Wow. I never realized PoC was here. Fascinating. I would've come by a lot sooner if I had paid attention.
I have a somewhat unique perspective (well, unique if you're not a half Korean, half white army brat that grew up overseas for the majority of the first half of your life). I am a PoC, but I have my foot in a couple doors.
Race, in the military, has never been an issue. At least not race in the military overseas. We were always one big group of Americans all trying not to make Americans look bad and getting really pissed off at the ones that did.
I'm always incredibly embarrassed by white people and it never has anything to do with race. Sure, I suppose I'm embarrassed by racist white folks but I'm no more embarrassed by them than I am of the trashy disgusting white guy in a wife-beater drinking beer in his front yard on a beat up old couch and a toilet in the yard with old and dried out crispy flower carcasses because at one point they thought their busted toilet would make a great flower pot. As far as I'm concerned, they're all embarrassing and they all make us look bad.
I'm not black so my experience with racism is not quite the same - asians are slightly less offensive to racist whites than blacks, I think. Only slightly. I've had my share of having to duck while driving through Ludowici, Georgia. At the time, they were still burning crosses. I don't know if that's true today, though.
I've experienced ignorance from other cultures based on my race and my citizenship. And I've experienced racism from Koreans for not being pure. To many, I simply don't belong anywhere and even though I don't get acceptance (some Koreans can be really nasty about it) I do seem to at least deserve their pity - which I don't want or need. That kind of embarrasses me but I don't think anyone really sees it enough for me to be embarrassed for an entire race. I understand there's a lot of this in the black community for not being black enough.
I've also found that *all* people tend to forget I'm a PoC, too. Normal, don't consider themselves racist types. They get too comfortable around me and say things they wouldn't have otherwise said to a person more noticeably asian (or white when I'm with asians). In some ways, because of that I think I might actually be confronted with more racism than the average PoC.
Even with all that, I still don't actually get embarrassed by acts committed by race and I rarely look at things as being a possible representation of an entire race. Strangely, I
have wondered what other people like African Americans thought about it, or hispanics, etc. I've wondered how they respond to these types of things knowing how society views acts of violence/stupidity and applies it to the racial stereotype. I guess now I know.
With Asians I find there are less stereotypes about violence (well, if you forget about the Yakuza and the secret/stealthy/enlightened/deadly ninja/samurai/monk stereotypes), but more for social skills and appearance.
But I'm always embarrassed by acts representing my citizenship.
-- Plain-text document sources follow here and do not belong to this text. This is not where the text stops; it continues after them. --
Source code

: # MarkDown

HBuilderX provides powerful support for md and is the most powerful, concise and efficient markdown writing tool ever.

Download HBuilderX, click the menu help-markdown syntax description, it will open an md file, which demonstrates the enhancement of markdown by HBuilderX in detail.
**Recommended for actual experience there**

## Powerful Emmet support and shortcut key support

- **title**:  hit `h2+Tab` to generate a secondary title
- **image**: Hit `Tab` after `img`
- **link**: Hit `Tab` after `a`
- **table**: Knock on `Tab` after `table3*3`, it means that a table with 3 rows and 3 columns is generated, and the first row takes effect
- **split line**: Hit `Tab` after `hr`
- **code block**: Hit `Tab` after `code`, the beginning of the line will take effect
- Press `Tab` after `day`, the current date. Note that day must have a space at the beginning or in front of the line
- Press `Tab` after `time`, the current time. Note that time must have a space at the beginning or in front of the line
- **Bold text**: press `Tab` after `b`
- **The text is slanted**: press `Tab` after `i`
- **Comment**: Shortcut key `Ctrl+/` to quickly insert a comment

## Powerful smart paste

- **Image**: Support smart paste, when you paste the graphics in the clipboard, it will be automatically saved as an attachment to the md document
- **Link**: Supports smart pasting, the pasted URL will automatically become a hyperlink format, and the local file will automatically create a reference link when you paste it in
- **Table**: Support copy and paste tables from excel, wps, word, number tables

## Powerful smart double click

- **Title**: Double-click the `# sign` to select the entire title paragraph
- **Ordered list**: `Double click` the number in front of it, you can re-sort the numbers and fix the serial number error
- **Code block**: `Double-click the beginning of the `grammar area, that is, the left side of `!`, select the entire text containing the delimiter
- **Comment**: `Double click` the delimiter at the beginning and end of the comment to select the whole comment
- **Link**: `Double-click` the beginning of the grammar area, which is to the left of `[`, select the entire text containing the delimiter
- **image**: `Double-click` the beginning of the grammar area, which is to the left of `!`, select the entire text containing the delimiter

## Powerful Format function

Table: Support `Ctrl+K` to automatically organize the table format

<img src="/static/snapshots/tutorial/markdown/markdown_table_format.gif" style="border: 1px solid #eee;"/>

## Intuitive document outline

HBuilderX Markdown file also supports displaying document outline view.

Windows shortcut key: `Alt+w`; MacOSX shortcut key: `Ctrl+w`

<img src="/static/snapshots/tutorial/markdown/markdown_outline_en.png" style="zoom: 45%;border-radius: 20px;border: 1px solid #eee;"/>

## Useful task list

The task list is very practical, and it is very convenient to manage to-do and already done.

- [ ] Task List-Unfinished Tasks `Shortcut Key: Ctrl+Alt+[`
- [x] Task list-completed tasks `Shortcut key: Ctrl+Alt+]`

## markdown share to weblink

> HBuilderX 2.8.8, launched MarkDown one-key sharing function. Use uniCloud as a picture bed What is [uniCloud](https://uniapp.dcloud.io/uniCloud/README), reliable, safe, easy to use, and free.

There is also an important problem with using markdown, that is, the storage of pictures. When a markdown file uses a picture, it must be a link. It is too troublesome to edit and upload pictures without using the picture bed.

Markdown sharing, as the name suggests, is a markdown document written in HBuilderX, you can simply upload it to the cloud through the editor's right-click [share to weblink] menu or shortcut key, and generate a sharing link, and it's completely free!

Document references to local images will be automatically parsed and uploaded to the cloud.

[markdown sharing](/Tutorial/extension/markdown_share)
So it's a different view but similar. I grew up feeling the pressure of foreign eyes surrounding me and judging me solely based on what country I was born in. And I saw the racism of those countries which isn't any different from the racism here.
I lived in Germany when the wall came down. I lived 45 minutes from the Czech border. You wouldn't believe the racism that came down with the walls, or the people that behaved in ways that only fed their stereotypes. And when the Gypsies came...hoo boy howdy...
So as someone else said, it's not just Americans that deal with it. We just don't really see it in other countries because...we aren't in other countries.